According to a recent study by recruitment firm Vettery, less than 10% of Wall Street is Black or Hispanic. It’s a statistic that Angel Onuoha is trying to change through his fund BLK Capital Management.
The rising Harvard senior started the non-profit fund to help other students like himself break into the world of investing and finance.
College students apply to join BLK, which provides education and financial literacy to members. Through the fund, students are able to gain real hands-on experience with investing.

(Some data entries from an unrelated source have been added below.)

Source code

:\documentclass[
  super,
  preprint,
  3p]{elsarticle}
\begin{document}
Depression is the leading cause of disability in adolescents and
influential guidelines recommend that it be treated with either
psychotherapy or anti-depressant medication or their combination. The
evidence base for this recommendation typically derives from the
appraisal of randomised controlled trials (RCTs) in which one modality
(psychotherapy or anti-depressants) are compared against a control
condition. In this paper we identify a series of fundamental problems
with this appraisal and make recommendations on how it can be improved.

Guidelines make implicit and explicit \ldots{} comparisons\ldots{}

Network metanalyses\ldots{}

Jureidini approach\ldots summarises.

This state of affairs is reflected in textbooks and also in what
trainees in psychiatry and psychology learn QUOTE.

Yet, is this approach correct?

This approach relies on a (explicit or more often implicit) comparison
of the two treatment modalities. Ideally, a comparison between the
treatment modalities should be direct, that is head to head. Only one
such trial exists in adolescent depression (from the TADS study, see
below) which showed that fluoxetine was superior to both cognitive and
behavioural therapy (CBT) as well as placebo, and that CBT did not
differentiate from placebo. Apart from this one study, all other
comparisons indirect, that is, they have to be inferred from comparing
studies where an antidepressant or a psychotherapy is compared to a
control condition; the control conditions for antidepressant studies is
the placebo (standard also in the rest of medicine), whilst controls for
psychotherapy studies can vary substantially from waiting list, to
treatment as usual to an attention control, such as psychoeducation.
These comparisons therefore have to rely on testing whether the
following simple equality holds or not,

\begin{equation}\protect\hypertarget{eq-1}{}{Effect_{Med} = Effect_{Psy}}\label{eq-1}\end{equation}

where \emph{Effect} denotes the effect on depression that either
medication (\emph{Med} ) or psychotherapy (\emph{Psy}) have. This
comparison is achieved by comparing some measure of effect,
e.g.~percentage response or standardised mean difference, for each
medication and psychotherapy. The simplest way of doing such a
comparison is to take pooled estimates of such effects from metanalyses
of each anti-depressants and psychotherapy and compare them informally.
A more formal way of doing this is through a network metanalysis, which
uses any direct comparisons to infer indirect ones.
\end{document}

Instead of taking a profit, Onuoha said all gains made by the fund are placed back into the pool to allow for continued investing.
Since starting the fund after his freshman year at Harvard, Onuoha has gone on to partner with big banks like JP Morgan Chase, Goldman Sachs, and Bank of America, which provided roughly $100,000 in seed money for the fund.

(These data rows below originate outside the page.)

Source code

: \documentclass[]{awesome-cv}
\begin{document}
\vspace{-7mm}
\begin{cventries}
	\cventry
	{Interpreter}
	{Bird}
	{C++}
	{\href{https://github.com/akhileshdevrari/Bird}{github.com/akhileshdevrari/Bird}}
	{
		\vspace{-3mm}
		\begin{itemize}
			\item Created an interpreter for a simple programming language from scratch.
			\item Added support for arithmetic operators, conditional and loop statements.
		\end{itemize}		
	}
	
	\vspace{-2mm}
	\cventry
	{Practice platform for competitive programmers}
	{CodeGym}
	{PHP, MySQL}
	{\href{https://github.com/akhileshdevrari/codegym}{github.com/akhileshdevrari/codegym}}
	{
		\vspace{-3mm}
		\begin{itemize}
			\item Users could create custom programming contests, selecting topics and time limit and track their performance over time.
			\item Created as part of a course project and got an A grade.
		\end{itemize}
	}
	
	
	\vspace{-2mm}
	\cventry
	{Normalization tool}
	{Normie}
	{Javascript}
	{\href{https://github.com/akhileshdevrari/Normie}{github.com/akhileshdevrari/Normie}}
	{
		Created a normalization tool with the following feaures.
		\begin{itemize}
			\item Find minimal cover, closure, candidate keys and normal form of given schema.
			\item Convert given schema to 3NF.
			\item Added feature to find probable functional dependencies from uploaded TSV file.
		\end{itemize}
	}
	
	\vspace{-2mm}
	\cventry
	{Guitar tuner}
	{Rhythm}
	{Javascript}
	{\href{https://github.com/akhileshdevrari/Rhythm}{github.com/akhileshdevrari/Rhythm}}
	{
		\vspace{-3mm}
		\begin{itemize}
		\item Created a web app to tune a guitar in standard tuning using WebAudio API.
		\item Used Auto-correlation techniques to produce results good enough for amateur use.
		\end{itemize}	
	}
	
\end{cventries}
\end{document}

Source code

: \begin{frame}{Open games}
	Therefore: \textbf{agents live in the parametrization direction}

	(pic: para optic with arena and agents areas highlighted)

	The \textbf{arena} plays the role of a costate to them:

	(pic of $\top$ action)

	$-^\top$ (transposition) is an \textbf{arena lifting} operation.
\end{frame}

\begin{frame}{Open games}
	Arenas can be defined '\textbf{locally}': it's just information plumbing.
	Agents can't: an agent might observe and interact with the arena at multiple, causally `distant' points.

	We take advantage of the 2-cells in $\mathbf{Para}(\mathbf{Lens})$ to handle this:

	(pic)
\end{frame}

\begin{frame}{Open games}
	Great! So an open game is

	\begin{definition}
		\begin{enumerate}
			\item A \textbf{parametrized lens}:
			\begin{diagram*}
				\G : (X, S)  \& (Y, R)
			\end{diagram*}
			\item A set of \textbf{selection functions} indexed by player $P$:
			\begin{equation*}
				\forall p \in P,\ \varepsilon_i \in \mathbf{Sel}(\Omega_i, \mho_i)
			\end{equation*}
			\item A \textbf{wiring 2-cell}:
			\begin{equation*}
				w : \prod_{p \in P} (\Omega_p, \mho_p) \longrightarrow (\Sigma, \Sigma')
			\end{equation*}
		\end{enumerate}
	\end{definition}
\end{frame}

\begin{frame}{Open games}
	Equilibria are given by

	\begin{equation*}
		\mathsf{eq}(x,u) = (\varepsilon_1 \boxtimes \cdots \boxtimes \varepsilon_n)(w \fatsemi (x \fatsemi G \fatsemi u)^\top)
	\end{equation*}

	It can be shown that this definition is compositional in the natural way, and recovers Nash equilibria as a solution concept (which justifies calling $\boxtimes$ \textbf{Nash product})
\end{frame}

“One of the big reasons we partnered with a lot of these firms is because they are really looking to make big changes on the aspect of diversity,” Onuoha told Yahoo Finance.
“And so we’re able to provide them not only the opportunity to get students to hire for the firms, but also then the opportunity to see the importance of how diversity can make a difference, in terms of the business aspect of it,” he added.
Onuoha says he started BLK after joining finance groups on his college campus, and noticing he didn’t see many students of color in the room.
“It’s kind of intimidating coming into that scenario,” he explained. “So that was basically the whole impetus behind BLK. Can we create a space and an organization where you can come in with zero knowledge and teach them everything you need to know about finance?”
Over the course of the last several years, BLK has grown to 65 schools, with 175 members. More he says are being added each year. But Onuoha insists the fund isn’t just an “internship opportunity,” but “really a development into a longstanding relationship.”
He added that “the relationships that we build through BLK Capital Management through the conferences and networking opportunities last with you throughout your entire career.”
Onuoha suggested that the finance world can be small and insular. Through BLK students can develop relationships with people from around the country that can be potential business partners in the future.
And the pipeline created by BLK can be a win for both banks and students — especially as firms look for talent to bolster diversity.
“We’re providing the students the opportunity to go into the industry and make a change from within,” he said.
“A lot of them do. A lot of them decide to go into a bunch of different opportunities in finance. We have a lot of students going to the big firms, but then a lot of them also go to a lot of the smaller companies and partner with us as well,” Onuoha said.
“We’ve seen amazing returns from a lot of the companies that we partner with.”